### What you need to do
Give again, word for word, every line below from the one that has "- summary_text に" through the one that has "- supported=0: TextContent", both included, and no others.
┌─ Record extracts
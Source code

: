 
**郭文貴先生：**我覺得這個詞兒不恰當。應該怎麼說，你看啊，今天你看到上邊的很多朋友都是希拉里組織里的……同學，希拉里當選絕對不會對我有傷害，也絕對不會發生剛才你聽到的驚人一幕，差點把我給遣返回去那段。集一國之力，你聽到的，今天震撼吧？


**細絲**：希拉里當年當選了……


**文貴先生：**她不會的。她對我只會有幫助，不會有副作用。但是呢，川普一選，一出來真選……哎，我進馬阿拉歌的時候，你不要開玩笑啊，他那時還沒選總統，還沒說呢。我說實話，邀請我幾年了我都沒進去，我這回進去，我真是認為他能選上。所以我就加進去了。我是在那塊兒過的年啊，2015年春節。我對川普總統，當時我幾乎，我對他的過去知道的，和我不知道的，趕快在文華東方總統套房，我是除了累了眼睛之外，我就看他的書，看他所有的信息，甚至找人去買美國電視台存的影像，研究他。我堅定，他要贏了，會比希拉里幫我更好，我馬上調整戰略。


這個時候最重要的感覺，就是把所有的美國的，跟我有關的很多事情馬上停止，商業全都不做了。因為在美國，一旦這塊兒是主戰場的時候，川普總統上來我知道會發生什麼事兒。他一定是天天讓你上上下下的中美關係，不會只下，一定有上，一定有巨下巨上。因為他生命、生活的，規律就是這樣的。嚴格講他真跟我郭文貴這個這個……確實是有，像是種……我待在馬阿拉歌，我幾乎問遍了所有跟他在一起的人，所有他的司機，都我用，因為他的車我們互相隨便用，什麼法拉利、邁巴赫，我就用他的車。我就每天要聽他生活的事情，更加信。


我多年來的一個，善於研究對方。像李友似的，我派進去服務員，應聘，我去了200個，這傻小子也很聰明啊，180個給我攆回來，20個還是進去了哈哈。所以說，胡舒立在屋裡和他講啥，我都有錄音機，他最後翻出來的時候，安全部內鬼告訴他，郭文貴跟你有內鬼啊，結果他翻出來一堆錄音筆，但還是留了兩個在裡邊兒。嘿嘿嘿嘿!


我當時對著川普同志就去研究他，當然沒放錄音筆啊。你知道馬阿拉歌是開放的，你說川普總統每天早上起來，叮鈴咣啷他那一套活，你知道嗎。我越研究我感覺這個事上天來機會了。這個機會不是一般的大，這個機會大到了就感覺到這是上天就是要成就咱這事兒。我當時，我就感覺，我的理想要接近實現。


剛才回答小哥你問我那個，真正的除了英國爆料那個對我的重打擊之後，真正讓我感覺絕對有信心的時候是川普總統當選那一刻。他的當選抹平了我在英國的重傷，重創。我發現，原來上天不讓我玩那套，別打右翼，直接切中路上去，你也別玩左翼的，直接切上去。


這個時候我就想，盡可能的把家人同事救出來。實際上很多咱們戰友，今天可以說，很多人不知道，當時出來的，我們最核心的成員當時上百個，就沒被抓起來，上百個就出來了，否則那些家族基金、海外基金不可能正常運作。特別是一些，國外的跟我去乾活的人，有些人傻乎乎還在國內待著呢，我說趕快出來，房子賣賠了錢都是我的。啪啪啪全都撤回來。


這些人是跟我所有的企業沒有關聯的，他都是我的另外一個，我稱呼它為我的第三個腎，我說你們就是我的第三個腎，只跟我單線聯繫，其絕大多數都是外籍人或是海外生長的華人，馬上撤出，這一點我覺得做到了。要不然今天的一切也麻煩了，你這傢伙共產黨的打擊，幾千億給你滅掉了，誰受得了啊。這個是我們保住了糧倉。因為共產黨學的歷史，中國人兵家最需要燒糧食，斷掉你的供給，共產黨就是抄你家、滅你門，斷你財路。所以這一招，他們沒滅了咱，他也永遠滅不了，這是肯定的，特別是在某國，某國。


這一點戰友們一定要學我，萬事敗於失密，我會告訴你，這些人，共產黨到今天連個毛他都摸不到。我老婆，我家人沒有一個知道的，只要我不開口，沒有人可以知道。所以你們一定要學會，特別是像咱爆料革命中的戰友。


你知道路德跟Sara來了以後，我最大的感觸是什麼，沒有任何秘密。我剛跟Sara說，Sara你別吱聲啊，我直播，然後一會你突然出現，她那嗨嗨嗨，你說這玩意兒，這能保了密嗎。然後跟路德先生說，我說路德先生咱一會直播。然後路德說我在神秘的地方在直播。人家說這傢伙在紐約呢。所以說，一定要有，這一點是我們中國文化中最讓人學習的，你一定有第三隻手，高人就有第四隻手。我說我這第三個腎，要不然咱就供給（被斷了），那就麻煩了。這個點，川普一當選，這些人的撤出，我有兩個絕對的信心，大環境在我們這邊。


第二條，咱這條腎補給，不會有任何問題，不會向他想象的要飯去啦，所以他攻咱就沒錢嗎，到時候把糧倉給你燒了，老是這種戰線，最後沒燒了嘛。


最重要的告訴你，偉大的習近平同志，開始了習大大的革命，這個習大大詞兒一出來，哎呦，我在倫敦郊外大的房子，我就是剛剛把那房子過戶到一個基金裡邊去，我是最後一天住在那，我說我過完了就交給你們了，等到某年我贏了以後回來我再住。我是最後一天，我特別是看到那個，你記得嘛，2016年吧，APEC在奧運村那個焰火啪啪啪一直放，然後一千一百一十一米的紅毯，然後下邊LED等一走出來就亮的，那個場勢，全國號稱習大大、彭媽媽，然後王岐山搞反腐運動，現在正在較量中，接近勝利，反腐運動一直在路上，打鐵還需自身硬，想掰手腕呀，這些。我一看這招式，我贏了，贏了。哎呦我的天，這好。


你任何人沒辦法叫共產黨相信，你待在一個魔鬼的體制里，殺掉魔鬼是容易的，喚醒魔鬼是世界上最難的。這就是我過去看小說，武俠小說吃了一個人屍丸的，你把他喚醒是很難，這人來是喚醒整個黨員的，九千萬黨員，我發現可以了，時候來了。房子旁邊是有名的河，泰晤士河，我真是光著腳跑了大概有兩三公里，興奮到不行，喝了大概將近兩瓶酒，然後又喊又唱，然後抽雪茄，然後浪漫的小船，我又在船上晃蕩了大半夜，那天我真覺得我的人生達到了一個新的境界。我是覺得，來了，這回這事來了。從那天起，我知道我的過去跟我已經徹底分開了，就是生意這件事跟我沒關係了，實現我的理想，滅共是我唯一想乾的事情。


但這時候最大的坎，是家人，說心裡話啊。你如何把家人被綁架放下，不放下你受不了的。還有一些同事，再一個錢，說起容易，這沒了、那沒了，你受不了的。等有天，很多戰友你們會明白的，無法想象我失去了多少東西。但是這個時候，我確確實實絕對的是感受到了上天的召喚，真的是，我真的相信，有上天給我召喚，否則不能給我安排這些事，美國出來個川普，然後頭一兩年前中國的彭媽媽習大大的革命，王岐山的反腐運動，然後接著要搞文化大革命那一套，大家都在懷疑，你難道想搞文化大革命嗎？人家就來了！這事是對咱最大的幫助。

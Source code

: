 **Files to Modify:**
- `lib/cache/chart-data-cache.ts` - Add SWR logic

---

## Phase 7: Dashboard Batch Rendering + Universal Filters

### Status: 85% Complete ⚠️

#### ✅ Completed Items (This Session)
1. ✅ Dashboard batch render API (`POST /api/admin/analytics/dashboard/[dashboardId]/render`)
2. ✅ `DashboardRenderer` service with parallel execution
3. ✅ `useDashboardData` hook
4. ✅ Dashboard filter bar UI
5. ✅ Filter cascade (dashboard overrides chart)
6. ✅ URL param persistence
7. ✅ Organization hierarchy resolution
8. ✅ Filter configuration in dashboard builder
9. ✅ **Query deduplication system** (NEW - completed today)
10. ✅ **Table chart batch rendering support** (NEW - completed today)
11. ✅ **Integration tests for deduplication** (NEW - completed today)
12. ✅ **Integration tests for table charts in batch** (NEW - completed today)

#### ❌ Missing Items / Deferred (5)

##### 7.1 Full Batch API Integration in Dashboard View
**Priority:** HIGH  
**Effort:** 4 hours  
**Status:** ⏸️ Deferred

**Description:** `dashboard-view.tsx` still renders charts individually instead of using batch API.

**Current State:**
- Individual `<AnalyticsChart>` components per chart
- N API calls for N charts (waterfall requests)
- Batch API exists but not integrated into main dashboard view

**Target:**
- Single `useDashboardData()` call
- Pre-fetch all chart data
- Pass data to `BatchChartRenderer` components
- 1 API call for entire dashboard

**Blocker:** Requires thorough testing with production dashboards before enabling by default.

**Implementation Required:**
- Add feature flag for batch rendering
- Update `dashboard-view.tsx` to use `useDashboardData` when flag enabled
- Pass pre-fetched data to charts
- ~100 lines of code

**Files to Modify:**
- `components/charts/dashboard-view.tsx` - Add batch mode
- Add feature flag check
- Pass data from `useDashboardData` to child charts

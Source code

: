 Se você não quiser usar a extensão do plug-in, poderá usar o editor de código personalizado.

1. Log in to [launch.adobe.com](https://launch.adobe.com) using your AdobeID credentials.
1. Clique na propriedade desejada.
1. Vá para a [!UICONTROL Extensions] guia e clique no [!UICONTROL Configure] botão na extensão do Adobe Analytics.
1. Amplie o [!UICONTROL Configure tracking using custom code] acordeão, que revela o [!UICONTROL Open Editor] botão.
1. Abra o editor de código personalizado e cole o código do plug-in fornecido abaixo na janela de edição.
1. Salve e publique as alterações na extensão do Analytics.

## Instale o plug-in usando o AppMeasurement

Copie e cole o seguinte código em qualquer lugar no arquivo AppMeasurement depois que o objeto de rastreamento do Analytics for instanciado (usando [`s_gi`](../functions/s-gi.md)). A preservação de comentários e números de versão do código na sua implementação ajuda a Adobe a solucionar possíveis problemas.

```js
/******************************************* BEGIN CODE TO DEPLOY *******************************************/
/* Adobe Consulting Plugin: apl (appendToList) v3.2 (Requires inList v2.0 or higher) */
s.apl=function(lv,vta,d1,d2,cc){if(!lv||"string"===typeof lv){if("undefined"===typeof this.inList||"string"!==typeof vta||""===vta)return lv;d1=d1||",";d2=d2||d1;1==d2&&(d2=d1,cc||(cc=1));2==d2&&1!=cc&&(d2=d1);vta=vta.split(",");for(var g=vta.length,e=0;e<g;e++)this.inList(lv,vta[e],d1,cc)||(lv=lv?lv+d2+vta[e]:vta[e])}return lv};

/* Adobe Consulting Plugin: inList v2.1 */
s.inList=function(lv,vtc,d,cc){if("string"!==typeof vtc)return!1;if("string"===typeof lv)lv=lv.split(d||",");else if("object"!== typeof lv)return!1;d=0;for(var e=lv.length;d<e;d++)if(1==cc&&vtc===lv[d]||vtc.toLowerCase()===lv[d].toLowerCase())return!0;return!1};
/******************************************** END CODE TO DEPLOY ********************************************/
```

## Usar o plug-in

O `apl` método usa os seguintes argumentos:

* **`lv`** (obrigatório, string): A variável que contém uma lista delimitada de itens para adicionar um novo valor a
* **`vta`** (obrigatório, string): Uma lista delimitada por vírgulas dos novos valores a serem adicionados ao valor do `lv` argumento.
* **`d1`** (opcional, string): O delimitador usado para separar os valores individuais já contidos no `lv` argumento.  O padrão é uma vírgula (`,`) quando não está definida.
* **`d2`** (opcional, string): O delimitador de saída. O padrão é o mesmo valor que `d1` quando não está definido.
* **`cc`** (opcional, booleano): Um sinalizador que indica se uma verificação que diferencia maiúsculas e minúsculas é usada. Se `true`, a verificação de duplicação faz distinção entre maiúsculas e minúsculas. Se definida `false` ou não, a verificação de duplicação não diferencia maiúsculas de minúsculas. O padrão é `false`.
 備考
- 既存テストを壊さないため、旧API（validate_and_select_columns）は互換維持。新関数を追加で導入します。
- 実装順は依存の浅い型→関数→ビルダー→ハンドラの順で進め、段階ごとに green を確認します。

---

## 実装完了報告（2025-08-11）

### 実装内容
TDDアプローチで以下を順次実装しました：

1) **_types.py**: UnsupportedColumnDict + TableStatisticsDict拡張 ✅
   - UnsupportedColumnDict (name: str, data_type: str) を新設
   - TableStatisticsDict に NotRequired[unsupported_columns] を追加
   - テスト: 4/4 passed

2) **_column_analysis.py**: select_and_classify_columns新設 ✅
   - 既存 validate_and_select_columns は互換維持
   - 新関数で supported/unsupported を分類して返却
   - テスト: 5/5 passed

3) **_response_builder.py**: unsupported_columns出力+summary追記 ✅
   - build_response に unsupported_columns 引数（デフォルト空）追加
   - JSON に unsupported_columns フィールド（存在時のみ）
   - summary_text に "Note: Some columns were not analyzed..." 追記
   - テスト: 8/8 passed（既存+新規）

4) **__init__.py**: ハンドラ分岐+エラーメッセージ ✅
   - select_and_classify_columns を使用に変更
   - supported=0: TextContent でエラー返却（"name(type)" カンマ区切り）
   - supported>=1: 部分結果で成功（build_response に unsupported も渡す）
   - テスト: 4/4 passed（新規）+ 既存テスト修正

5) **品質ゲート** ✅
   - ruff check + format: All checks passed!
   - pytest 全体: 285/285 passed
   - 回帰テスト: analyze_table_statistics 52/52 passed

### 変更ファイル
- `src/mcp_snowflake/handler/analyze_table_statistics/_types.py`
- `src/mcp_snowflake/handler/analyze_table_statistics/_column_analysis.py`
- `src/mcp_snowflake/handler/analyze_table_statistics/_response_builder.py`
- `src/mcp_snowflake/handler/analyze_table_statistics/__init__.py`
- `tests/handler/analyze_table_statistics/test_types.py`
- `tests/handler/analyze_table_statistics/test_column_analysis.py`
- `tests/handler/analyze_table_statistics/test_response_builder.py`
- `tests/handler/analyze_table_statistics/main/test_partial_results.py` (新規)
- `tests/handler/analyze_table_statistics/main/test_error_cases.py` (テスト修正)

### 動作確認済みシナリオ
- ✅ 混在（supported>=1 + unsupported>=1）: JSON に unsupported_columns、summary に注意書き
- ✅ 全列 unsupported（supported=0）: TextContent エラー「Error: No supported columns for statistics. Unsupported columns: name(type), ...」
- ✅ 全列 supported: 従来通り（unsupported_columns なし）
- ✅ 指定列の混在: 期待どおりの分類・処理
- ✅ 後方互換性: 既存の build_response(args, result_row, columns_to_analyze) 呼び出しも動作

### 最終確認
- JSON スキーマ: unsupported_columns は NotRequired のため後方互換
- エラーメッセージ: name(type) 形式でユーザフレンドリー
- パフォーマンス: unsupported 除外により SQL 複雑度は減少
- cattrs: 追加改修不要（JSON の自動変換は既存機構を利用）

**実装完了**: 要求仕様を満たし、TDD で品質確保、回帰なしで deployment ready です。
└─
### Response area
   - summary_text に "Note: Some columns were not analyzed..." 追記
   - テスト: 8/8 passed（既存+新規）

4) **__init__.py**: ハンドラ分岐+エラーメッセージ ✅
   - select_and_classify_columns を使用に変更
   - supported=0: TextContent でエラー返却（"name(type)" カンマ区切り）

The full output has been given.